08 de julho de 2026
Cultura

Cia Sigma, que obteve a 4.ª posição no Festival de Joinville, critica a falta de apoio municipal

Marcele Tonelli
| Tempo de leitura: 3 min

Considerado o maior espetáculo e campeonato de dança no mundo, o Festival de Dança de Joinville, realizado de 19 a 30 de julho, terminou com a Sigma como a 4.ª colocada no ranking geral da competição. O resultado positivo garantiu a classificação da escola de dança bauruense para o festival de 2023, mas, em razão da falta de apoio reiterada da Secretaria Municipal de Cultura, a companhia cogita levar o nome de outra cidade para o evento.

Na edição deste ano, o Festival de Joinville contou com mais de 10 mil dançarinos e cerca 4 mil coreografias inscritas por grupos de dança de 23 Estados do Brasil e também do Exterior.

No ranking geral, o 1.º lugar ficou com o Grupo de Formação ATM, de Belo Horizonte. A 2.ª posição foi conquistada pelo Raça Centro de Artes, de São Paulo, e o 3.º lugar ficou com o Teatro Escola Basileu França, de Goiânia. A Cia Sigma levou 65 bailarinos para a competição e teve 7 coreografias premiadas, sendo 6 danças urbanas, da coreógrafa Fran Manson, e uma de dança contemporânea, do coreógrafo e intérprete Gabriel Woelke. Faturaram o primeiro lugar as danças: "Relógio" (categoria danças urbanas conjunto júnior), "Criogenia" (categoria danças urbanas solo masculino sênior) e "Olho no Olho" (categoria danças urbanas conjunto sênior).
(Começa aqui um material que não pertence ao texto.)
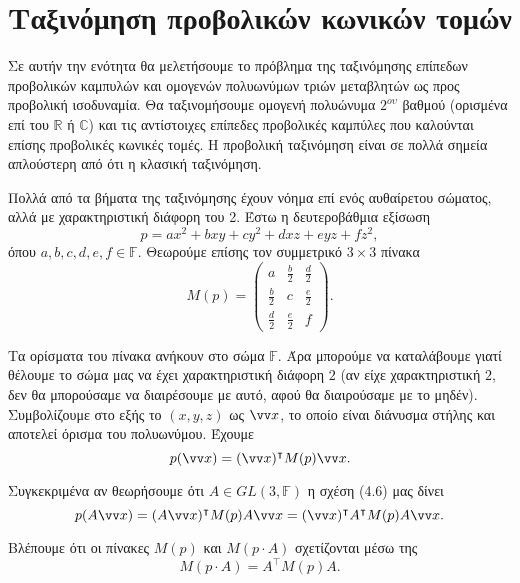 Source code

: \documentclass[12pt, a4paper]{book}
\begin{document}
 
\section{Ταξινόμηση προβολικών κωνικών τομών}


Σε αυτήν την ενότητα θα μελετήσουμε το πρόβλημα της ταξινόμησης επίπεδων προβολικών καμπυλών και ομογενών πολυωνύμων τριών μεταβλητών ως προς προβολική ισοδυναμία. Θα ταξινομήσουμε ομογενή πολυώνυμα $2^{ου}$ βαθμού (ορισμένα επί του $\mathbb{R}$ ή $\mathbb{C}$) και τις αντίστοιχες επίπεδες προβολικές καμπύλες που καλούνται επίσης προβολικές κωνικές τομές. Η προβολική ταξινόμηση είναι σε πολλά σημεία απλούστερη από ότι η κλασική ταξινόμηση.

Πολλά από τα βήματα της ταξινόμησης έχουν νόημα επί ενός αυθαίρετου σώματος, αλλά με χαρακτηριστική διάφορη του 2. Έστω η δευτεροβάθμια εξίσωση
\begin{equation}
p=ax^2+bxy+cy^2+dxz+eyz+fz^2,
\end{equation}
όπου $a,b,c,d,e,f \in \mathbb{F}$. Θεωρούμε επίσης τον συμμετρικό $3\times 3$ πίνακα
\begin{displaymath}
M(p)=\begin{pmatrix}a&\frac{b}{2}&\frac{d}{2}\\ \frac{b}{2}&c&\frac{e}{2}\\ \frac{d}{2}&\frac{e}{2}&f \end{pmatrix}.
\end{displaymath}

Τα ορίσματα του πίνακα ανήκουν στο σώμα $\mathbb{F}$. Άρα μπορούμε να καταλάβουμε γιατί θέλουμε το σώμα μας να έχει χαρακτηριστική διάφορη $2$ (αν είχε χαρακτηριστική $2$, δεν θα μπορούσαμε να διαιρέσουμε με αυτό, αφού θα διαιρούσαμε με το μηδέν). Συμβολίζουμε στο εξής το $(x,y,z)$ ως $\vv x$, το οποίο είναι διάνυσμα στήλης και αποτελεί όρισμα του πολυωνύμου.  Έχουμε
\begin{equation}
p(\vv x)=(\vv x)^\intercal M(p)\vv x.
\end{equation}

Συγκεκριμένα αν θεωρήσουμε ότι $A \in GL(3, \mathbb{F})$ η σχέση (4.6) μας δίνει
\begin{displaymath}
p(A \vv x)=(A \vv x)^\intercal M(p)A \vv x= (\vv x)^\intercal A^\intercal M(p)A \vv x.
\end{displaymath}

Βλέπουμε ότι οι πίνακες $M(p)$ και $M(p \cdot A)$ σχετίζονται μέσω της
\begin{displaymath}
M(p \cdot A)=A^\intercal M(p)A.
\end{displaymath}
\end{document}
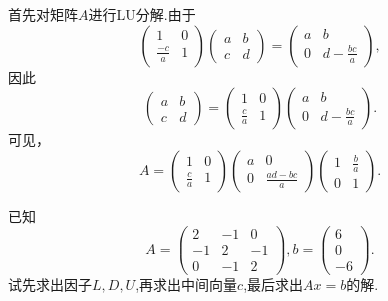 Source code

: ﻿\documentclass{book} \usepackage{exsheets} \usepackage{xeCJK}
\begin{document}
\begin{solution}
  首先对矩阵$A$进行LU分解.由于
$$
\begin{pmatrix}
  1&0\\
  \frac{-c}{a}&1
\end{pmatrix}
\begin{pmatrix}
  a&b\\
  c&d
\end{pmatrix}=
\begin{pmatrix}
  a&b\\
  0&d-\frac{bc}{a}
\end{pmatrix},
$$
因此
$$
\begin{pmatrix}
  a&b\\
  c&d
\end{pmatrix}=
\begin{pmatrix}
  1&0\\
  \frac{c}{a}&1
\end{pmatrix}
\begin{pmatrix}
  a&b\\
  0&d-\frac{bc}{a}
\end{pmatrix}.
$$
可见，
$$
A=
\begin{pmatrix}
  1&0\\
  \frac{c}{a}&1
\end{pmatrix}
\begin{pmatrix}
  a&0\\
  0&\frac{ad-bc}{a}
\end{pmatrix}
\begin{pmatrix}
  1& \frac{b}{a}\\
  0&1
\end{pmatrix}.
$$
\end{solution}
\begin{question}
  已知
$$
A=
\begin{pmatrix}
  2&-1&0\\
  -1&2&-1\\
  0&-1&2
\end{pmatrix},b=
\begin{pmatrix}
  6\\
  0\\
  -6
\end{pmatrix}.
$$
试先求出因子$L,D,U$,再求出中间向量$c$,最后求出$Ax=b$的解.
\end{question}
\end{document}
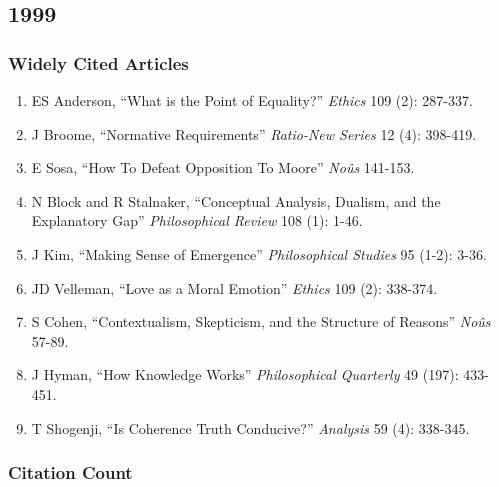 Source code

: \documentclass[
  10pt,
  letterpaper,
  DIV=11,
  numbers=noendperiod,
  twoside]{scrartcl}
\providecommand{\tightlist}{%
  \setlength{\itemsep}{0pt}\setlength{\parskip}{0pt}}\usepackage{longtable,booktabs,array}
\begin{document}
\newpage

\subsection{1999}\label{section-23}

\subsubsection*{Widely Cited Articles}\label{widely-cited-articles-23}

\begin{enumerate}
\def\labelenumi{\arabic{enumi}.}
\tightlist
\item
  ES Anderson, ``What is the Point of Equality?'' \emph{Ethics} 109 (2):
  287-337.
\item
  J Broome, ``Normative Requirements'' \emph{Ratio-New Series} 12 (4):
  398-419.
\item
  E Sosa, ``How To Defeat Opposition To Moore'' \emph{Noûs} 141-153.
\item
  N Block and R Stalnaker, ``Conceptual Analysis, Dualism, and the
  Explanatory Gap'' \emph{Philosophical Review} 108 (1): 1-46.
\item
  J Kim, ``Making Sense of Emergence'' \emph{Philosophical Studies} 95
  (1-2): 3-36.
\item
  JD Velleman, ``Love as a Moral Emotion'' \emph{Ethics} 109 (2):
  338-374.
\item
  S Cohen, ``Contextualism, Skepticism, and the Structure of Reasons''
  \emph{Noûs} 57-89.
\item
  J Hyman, ``How Knowledge Works'' \emph{Philosophical Quarterly} 49
  (197): 433-451.
\item
  T Shogenji, ``Is Coherence Truth Conducive?'' \emph{Analysis} 59 (4):
  338-345.
\end{enumerate}

\subsubsection*{Citation Count}\label{citation-count-23}
\end{document}
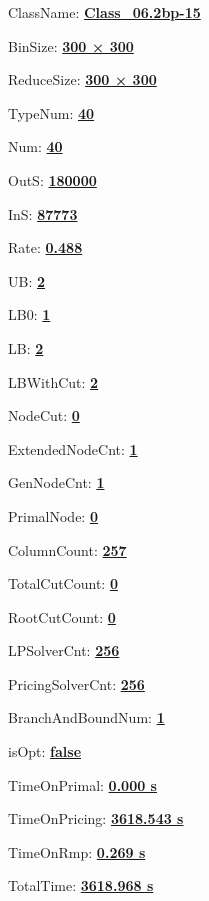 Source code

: \documentclass[11pt]{article}
\begin{document}
\pagestyle{empty}


ClassName: \underline{\textbf{Class_06.2bp-15}}
\par
BinSize: \underline{\textbf{300 × 300}}
\par
ReduceSize: \underline{\textbf{300 × 300}}
\par
TypeNum: \underline{\textbf{40}}
\par
Num: \underline{\textbf{40}}
\par
OutS: \underline{\textbf{180000}}
\par
InS: \underline{\textbf{87773}}
\par
Rate: \underline{\textbf{0.488}}
\par
UB: \underline{\textbf{2}}
\par
LB0: \underline{\textbf{1}}
\par
LB: \underline{\textbf{2}}
\par
LBWithCut: \underline{\textbf{2}}
\par
NodeCut: \underline{\textbf{0}}
\par
ExtendedNodeCnt: \underline{\textbf{1}}
\par
GenNodeCnt: \underline{\textbf{1}}
\par
PrimalNode: \underline{\textbf{0}}
\par
ColumnCount: \underline{\textbf{257}}
\par
TotalCutCount: \underline{\textbf{0}}
\par
RootCutCount: \underline{\textbf{0}}
\par
LPSolverCnt: \underline{\textbf{256}}
\par
PricingSolverCnt: \underline{\textbf{256}}
\par
BranchAndBoundNum: \underline{\textbf{1}}
\par
isOpt: \underline{\textbf{false}}
\par
TimeOnPrimal: \underline{\textbf{0.000 s}}
\par
TimeOnPricing: \underline{\textbf{3618.543 s}}
\par
TimeOnRmp: \underline{\textbf{0.269 s}}
\par
TotalTime: \underline{\textbf{3618.968 s}}
\par
\newpage
\end{document}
As duas últimas citadas são bicampeãs na competição.

Ainda conquistaram o segundo lugar no festival as danças: "Só tem Essa" (categoria danças urbanas duo sênior), "Paranormal" (categoria danças urbanas solo feminino sênior) e "Equanimidade" (dança contemporânea solo masculino sênior).

A escola foi ainda a terceira colocada em danças urbanas duo júnior com a dança "Tempo de Resposta". "A Sigma mais uma vez marcou presença no maior festival de dança do mundo. Com apoio dos professores, funcionários e pais, pudemos novamente destacar o nome de Bauru de forma brilhante. As cidades acima de nós no ranking são capitais, Belo Horizonte, São Paulo e Goiânia, o que ressalta nosso destaque", compara Karen Teixeira, diretora geral da escola.

FALTA DE APOIO

Karen explica, contudo, que os gastos para a presença no festival são altos e que a escola até conseguiu alguns patrocinadores, o que deu fôlego para que a viagem ocorresse, mas a preocupação financeira ainda permeia alunos e pais, já que só o transporte chegou a quase R$ 30 mil.

"Para 2023, estou avaliando se competiremos por Bauru ou por alguma cidade da região, pois a falta de apoio pelo segundo ano consecutivo me fez repensar se vale a pena destacarmos tanto o nome da cidade, sendo que para os administradores nós somos uma empresa privada e não existe a obrigatoriedade de qualquer colaboração, seja com transporte ou até mesmo financeira", pontua Karen. "Questiono isso, pois vi escolas competidoras em Joinville sendo ajudadas por suas prefeituras, independente de serem privadas, pois eles valorizam a arte", acrescenta a diretora da unidade, dizendo ter enviado dois ofícios à Cultura solicitando ajuda.

EMBASAMENTO LEGAL

Ao ser acionada pela reportagem, em nota, a Secretaria de Cultura parabeniza a companhia de dança pelos resultados e explica "que envidou esforços para atender a solicitação, mas não encontrou embasamento legal ao apoio solicitado, pois se trata de instituição particular". A pasta finaliza que "está à disposição para recebimento de demandas e atende aquelas em que há previsão legal que permita o apoio".